“Rocco e i suoi fratelli”, fedele foto degli anni dello sviluppo italiano

di La Redazione

Bello e tragico, abbagliante e riflessivo. Realista, lucido, chiaro, luminoso. Questi sono solo alcuni degli aggettivi disponibili per la descrizione di un capolavoro del calibro di “Rocco e suoi fratelli“.

Un film che si basa sulla storia di una famiglia, quella che gravita intorno al personaggio principale, che non ha molte speranze.

Una famiglia della Basilicata che affronta il boom economico dell’Italia degli anni sessanta provando a fare fortuna e spingendosi verso nord. Il nucleo arriva a Milano.

Una Milano che il regista Luchino Visconti, nel periodo più bello della sua produzione cinematografica, racconta alla perfezione.
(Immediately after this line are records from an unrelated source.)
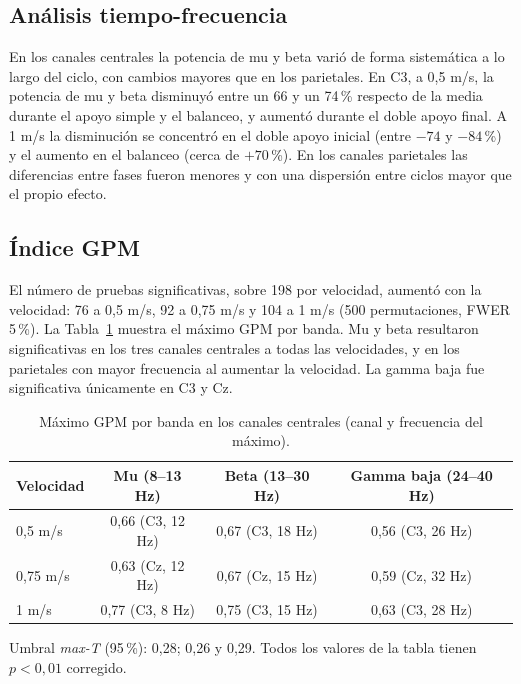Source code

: \documentclass[10pt]{article}
\begin{document}
\subsection{Análisis tiempo-frecuencia}

En los canales centrales la potencia de mu y beta varió de forma sistemática a lo largo del ciclo, con cambios mayores que en los parietales. En C3, a 0,5 m/s, la potencia de mu y beta disminuyó entre un 66 y un 74\,\% respecto de la media durante el apoyo simple y el balanceo, y aumentó durante el doble apoyo final. A 1 m/s la disminución se concentró en el doble apoyo inicial (entre $-74$ y $-84$\,\%) y el aumento en el balanceo (cerca de $+70$\,\%). En los canales parietales las diferencias entre fases fueron menores y con una dispersión entre ciclos mayor que el propio efecto.

\subsection{Índice GPM}

El número de pruebas significativas, sobre 198 por velocidad, aumentó con la velocidad: 76 a 0,5 m/s, 92 a 0,75 m/s y 104 a 1 m/s (500 permutaciones, FWER 5\,\%). La Tabla~\ref{tab:gpm} muestra el máximo GPM por banda. Mu y beta resultaron significativas en los tres canales centrales a todas las velocidades, y en los parietales con mayor frecuencia al aumentar la velocidad. La gamma baja fue significativa únicamente en C3 y Cz.

\begin{table}[H]
\centering
\small
\begin{tabular}{lccc}
\toprule
Velocidad & Mu (8--13 Hz) & Beta (13--30 Hz) & Gamma baja (24--40 Hz) \\
\midrule
0,5 m/s  & 0,66 (C3, 12 Hz) & 0,67 (C3, 18 Hz) & 0,56 (C3, 26 Hz) \\
0,75 m/s & 0,63 (Cz, 12 Hz) & 0,67 (Cz, 15 Hz) & 0,59 (Cz, 32 Hz) \\
1 m/s    & 0,77 (C3, 8 Hz)  & 0,75 (C3, 15 Hz) & 0,63 (C3, 28 Hz) \\
\bottomrule
\end{tabular}

\vspace{1mm}
{\footnotesize Umbral \textit{max-T} (95\,\%): 0,28; 0,26 y 0,29. Todos los valores de la tabla tienen $p<0{,}01$ corregido.}
\caption{Máximo GPM por banda en los canales centrales (canal y frecuencia del máximo).}
\label{tab:gpm}
\end{table}
\end{document}
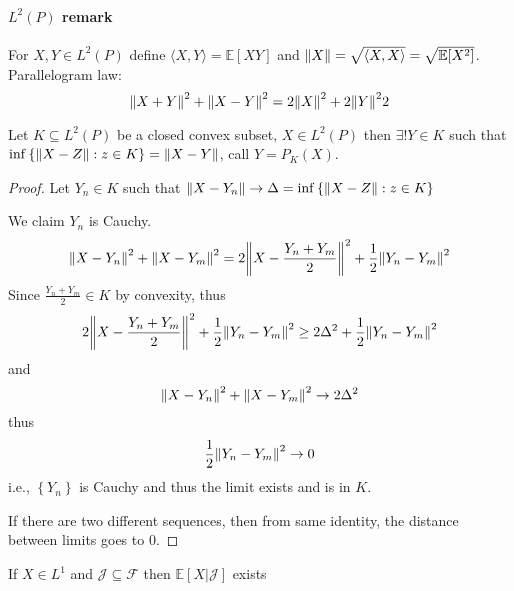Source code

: \paragraph{$L^2(P)$ remark}
For $X,Y\in L^2(P)$  define $\langle X, Y \rangle = \mathbb{E}[XY]$  and $\norm{X} = \sqrt{\langle X, X \rangle} = \sqrt{\mathbb{E}[X^2]}$.
Parallelogram law:
$$\norm{X+Y}^2 + \norm{X-Y}^2 = 2\norm{X}^2 + 2\norm{Y}^22$$
\begin{theorem}
	Let $K\subseteq L^2(P)$ be a closed convex subset, $X \in  L^2(P)$ then $\exists ! Y\in K$ such that $\inf \left\{ \norm{X-Z}: z\in K \right\} = \norm{X-Y}$, call $Y=P_K(X)$.
	\begin{proof}
		Let $Y_n \in K$ such that $\norm{X-Y_n} \to \Delta = \inf \left\{ \norm{X-Z}: z\in K \right\} $
		
		We claim $Y_n$ is Cauchy.
		$$\norm{X-Y_n}^2 + \norm{X-Y_m}^2 = 2\norm{X - \frac{Y_n+Y_m}{2}}^2 + \frac{1}{2} \norm{Y_n-Y_m}^2$$
	Since $\frac{Y_n+Y_m}{2} \in K$ by convexity, thus
	$$ 2\norm{X - \frac{Y_n+Y_m}{2}}^2 + \frac{1}{2} \norm{Y_n-Y_m}^2 \geq 2\Delta^2 + \frac{1}{2} \norm{Y_n-Y_m}^2$$
and 
	$$\norm{X-Y_n}^2 + \norm{X-Y_m}^2 \to 2\Delta^2$$
	thus	$$ \frac{1}{2} \norm{Y_n-Y_m}^2 \to 0$$
i.e., $\left\{ Y_n \right\}$ is Cauchy and thus the limit exists and is in $K$.

If there are two different sequences, then from same identity, the distance between limits goes to $0$.               
	\end{proof}
\end{theorem}
\begin{theorem}
	If $X\in L^1$ and $\mathcal{J} \subseteq  \mathcal{F}$ then $\mathbb{E} [X|\mathcal{J} ]$ exists
\end{theorem}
Milano è così come appariva agli occhi dei suoi visitatori lungo le sue strade: dura, fredda, generosa quando c’è da offrirsi ai lavoratori venuti da lontano.

In questo caso costoro sono i quattro fratelli di Rocco, affascinati da cotanta bellezza, leggermente perduti per le strade del capoluogo lombardo.

I quattro arrivano alla stazione della città meneghina, uniti. Presto però, saranno costretti a dividersi. Preso, inoltre, i loro sogni svaniranno.

A tornare indietro sarà soltanto Rocco. Ma tornerà cambiato. Non più il ragazzo semplice partito per un viaggio ‘della speranza’. Ora la sua innocenza si è definitivamente persa, assieme al suo candore.

“Rocco e i suoi fratelli” rappresenta una bellissima pagina della cinematografia italiana.

Una fedele fotografia degli anni dello sviluppo e del lavoro. Anni in cui gli immigrati non arrivavano dall’estero, bensì dalla stessa Italia, e molti rimanevano schiacciati dalle sconfinate possibilità che offriva la Milano di allora (proprio come capiterà a uno di loro, Simone).

Molti di loro diventeranno la colonna portante di una intera struttura sociale futura.

Oggi che i tempi sono pressoché cambiati, questa fotografia è ancora bella (e utile) da guardare. Una fotografia scattata alla perfezione da Luchino Visconti.